EXERCISE REQUIREMENTS -> Look in the material below for the line holding "1. MRPT: Mobile". Set it down exactly, with each later line up to and including the line holding "3. 多传感器融合参考深蓝学".
LISTED RECORDS START
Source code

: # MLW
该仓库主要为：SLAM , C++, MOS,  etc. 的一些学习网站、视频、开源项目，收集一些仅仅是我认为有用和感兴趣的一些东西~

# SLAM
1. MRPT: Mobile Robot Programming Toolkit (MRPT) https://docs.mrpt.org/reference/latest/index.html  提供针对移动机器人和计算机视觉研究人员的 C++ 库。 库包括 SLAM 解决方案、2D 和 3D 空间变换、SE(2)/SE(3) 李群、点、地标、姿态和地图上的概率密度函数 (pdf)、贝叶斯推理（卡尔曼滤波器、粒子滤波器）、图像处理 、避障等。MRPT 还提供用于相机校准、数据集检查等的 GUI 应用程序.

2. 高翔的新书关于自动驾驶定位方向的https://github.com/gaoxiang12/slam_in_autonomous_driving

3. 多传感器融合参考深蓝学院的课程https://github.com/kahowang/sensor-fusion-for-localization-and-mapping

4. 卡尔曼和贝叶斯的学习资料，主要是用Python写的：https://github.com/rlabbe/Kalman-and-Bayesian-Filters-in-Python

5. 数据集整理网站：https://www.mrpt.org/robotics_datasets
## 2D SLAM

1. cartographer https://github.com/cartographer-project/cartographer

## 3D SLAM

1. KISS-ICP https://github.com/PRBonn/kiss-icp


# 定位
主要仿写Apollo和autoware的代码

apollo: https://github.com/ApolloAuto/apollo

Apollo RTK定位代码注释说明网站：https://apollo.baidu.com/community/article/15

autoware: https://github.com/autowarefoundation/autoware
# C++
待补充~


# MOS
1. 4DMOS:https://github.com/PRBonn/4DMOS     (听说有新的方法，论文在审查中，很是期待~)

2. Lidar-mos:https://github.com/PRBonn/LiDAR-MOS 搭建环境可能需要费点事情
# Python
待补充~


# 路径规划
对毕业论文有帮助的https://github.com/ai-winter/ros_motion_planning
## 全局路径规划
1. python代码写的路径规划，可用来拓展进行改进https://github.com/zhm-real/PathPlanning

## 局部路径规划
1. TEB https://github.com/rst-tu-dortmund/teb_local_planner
LISTED RECORDS END
YOUR RESPONSE ->
1. MRPT: Mobile Robot Programming Toolkit (MRPT) https://docs.mrpt.org/reference/latest/index.html  提供针对移动机器人和计算机视觉研究人员的 C++ 库。 库包括 SLAM 解决方案、2D 和 3D 空间变换、SE(2)/SE(3) 李群、点、地标、姿态和地图上的概率密度函数 (pdf)、贝叶斯推理（卡尔曼滤波器、粒子滤波器）、图像处理 、避障等。MRPT 还提供用于相机校准、数据集检查等的 GUI 应用程序.

2. 高翔的新书关于自动驾驶定位方向的https://github.com/gaoxiang12/slam_in_autonomous_driving

3. 多传感器融合参考深蓝学院的课程https://github.com/kahowang/sensor-fusion-for-localization-and-mapping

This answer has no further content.